Segment Start: DATA EXCERPTS

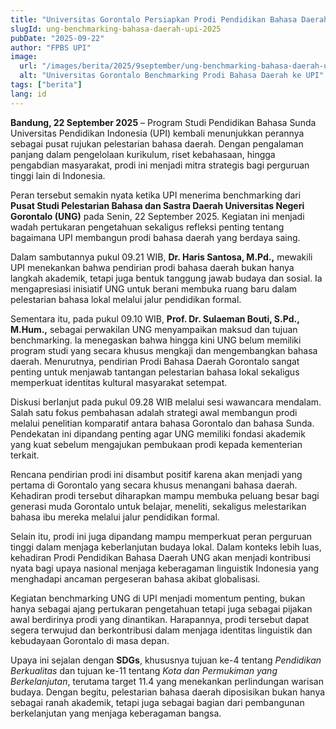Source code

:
 ```yaml
---
title: "Universitas Gorontalo Persiapkan Prodi Pendidikan Bahasa Daerah melalui Benchmarking ke UPI"
slugId: ung-benchmarking-bahasa-daerah-upi-2025
pubDate: "2025-09-22"
author: "FPBS UPI"
image:
  url: "/images/berita/2025/9september/ung-benchmarking-bahasa-daerah-upi-2025.webp"
  alt: "Universitas Gorontalo Benchmarking Prodi Bahasa Daerah ke UPI"
tags: ["berita"]
lang: id
---
```


**Bandung, 22 September 2025** – Program Studi Pendidikan Bahasa Sunda Universitas Pendidikan Indonesia (UPI) kembali menunjukkan perannya sebagai pusat rujukan pelestarian bahasa daerah. Dengan pengalaman panjang dalam pengelolaan kurikulum, riset kebahasaan, hingga pengabdian masyarakat, prodi ini menjadi mitra strategis bagi perguruan tinggi lain di Indonesia.  

Peran tersebut semakin nyata ketika UPI menerima benchmarking dari **Pusat Studi Pelestarian Bahasa dan Sastra Daerah Universitas Negeri Gorontalo (UNG)** pada Senin, 22 September 2025. Kegiatan ini menjadi wadah pertukaran pengetahuan sekaligus refleksi penting tentang bagaimana UPI membangun prodi bahasa daerah yang berdaya saing.  

Dalam sambutannya pukul 09.21 WIB, **Dr. Haris Santosa, M.Pd.,** mewakili UPI menekankan bahwa pendirian prodi bahasa daerah bukan hanya langkah akademik, tetapi juga bentuk tanggung jawab budaya dan sosial. Ia mengapresiasi inisiatif UNG untuk berani membuka ruang baru dalam pelestarian bahasa lokal melalui jalur pendidikan formal.  

Sementara itu, pada pukul 09.10 WIB, **Prof. Dr. Sulaeman Bouti, S.Pd., M.Hum.,** sebagai perwakilan UNG menyampaikan maksud dan tujuan benchmarking. Ia menegaskan bahwa hingga kini UNG belum memiliki program studi yang secara khusus mengkaji dan mengembangkan bahasa daerah. Menurutnya, pendirian Prodi Bahasa Daerah Gorontalo sangat penting untuk menjawab tantangan pelestarian bahasa lokal sekaligus memperkuat identitas kultural masyarakat setempat.  

Diskusi berlanjut pada pukul 09.28 WIB melalui sesi wawancara mendalam. Salah satu fokus pembahasan adalah strategi awal membangun prodi melalui penelitian komparatif antara bahasa Gorontalo dan bahasa Sunda. Pendekatan ini dipandang penting agar UNG memiliki fondasi akademik yang kuat sebelum mengajukan pembukaan prodi kepada kementerian terkait.  

Rencana pendirian prodi ini disambut positif karena akan menjadi yang pertama di Gorontalo yang secara khusus menangani bahasa daerah. Kehadiran prodi tersebut diharapkan mampu membuka peluang besar bagi generasi muda Gorontalo untuk belajar, meneliti, sekaligus melestarikan bahasa ibu mereka melalui jalur pendidikan formal.  

Selain itu, prodi ini juga dipandang mampu memperkuat peran perguruan tinggi dalam menjaga keberlanjutan budaya lokal. Dalam konteks lebih luas, kehadiran Prodi Pendidikan Bahasa Daerah UNG akan menjadi kontribusi nyata bagi upaya nasional menjaga keberagaman linguistik Indonesia yang menghadapi ancaman pergeseran bahasa akibat globalisasi.  

Kegiatan benchmarking UNG di UPI menjadi momentum penting, bukan hanya sebagai ajang pertukaran pengetahuan tetapi juga sebagai pijakan awal berdirinya prodi yang dinantikan. Harapannya, prodi tersebut dapat segera terwujud dan berkontribusi dalam menjaga identitas linguistik dan kebudayaan Gorontalo di masa depan.  

Upaya ini sejalan dengan **SDGs**, khususnya tujuan ke-4 tentang *Pendidikan Berkualitas* dan tujuan ke-11 tentang *Kota dan Permukiman yang Berkelanjutan*, terutama target 11.4 yang menekankan perlindungan warisan budaya. Dengan begitu, pelestarian bahasa daerah diposisikan bukan hanya sebagai ranah akademik, tetapi juga sebagai bagian dari pembangunan berkelanjutan yang menjaga keberagaman bangsa.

Segment End: DATA EXCERPTS

Once you find the line with "Dalam sambutannya pukul" in the entries above, output it and each line after it up to and including the line with "Sementara itu, pada", and nothing else.

» RESULT OF THE TASK:
Dalam sambutannya pukul 09.21 WIB, **Dr. Haris Santosa, M.Pd.,** mewakili UPI menekankan bahwa pendirian prodi bahasa daerah bukan hanya langkah akademik, tetapi juga bentuk tanggung jawab budaya dan sosial. Ia mengapresiasi inisiatif UNG untuk berani membuka ruang baru dalam pelestarian bahasa lokal melalui jalur pendidikan formal.  

Sementara itu, pada pukul 09.10 WIB, **Prof. Dr. Sulaeman Bouti, S.Pd., M.Hum.,** sebagai perwakilan UNG menyampaikan maksud dan tujuan benchmarking. Ia menegaskan bahwa hingga kini UNG belum memiliki program studi yang secara khusus mengkaji dan mengembangkan bahasa daerah. Menurutnya, pendirian Prodi Bahasa Daerah Gorontalo sangat penting untuk menjawab tantangan pelestarian bahasa lokal sekaligus memperkuat identitas kultural masyarakat setempat.  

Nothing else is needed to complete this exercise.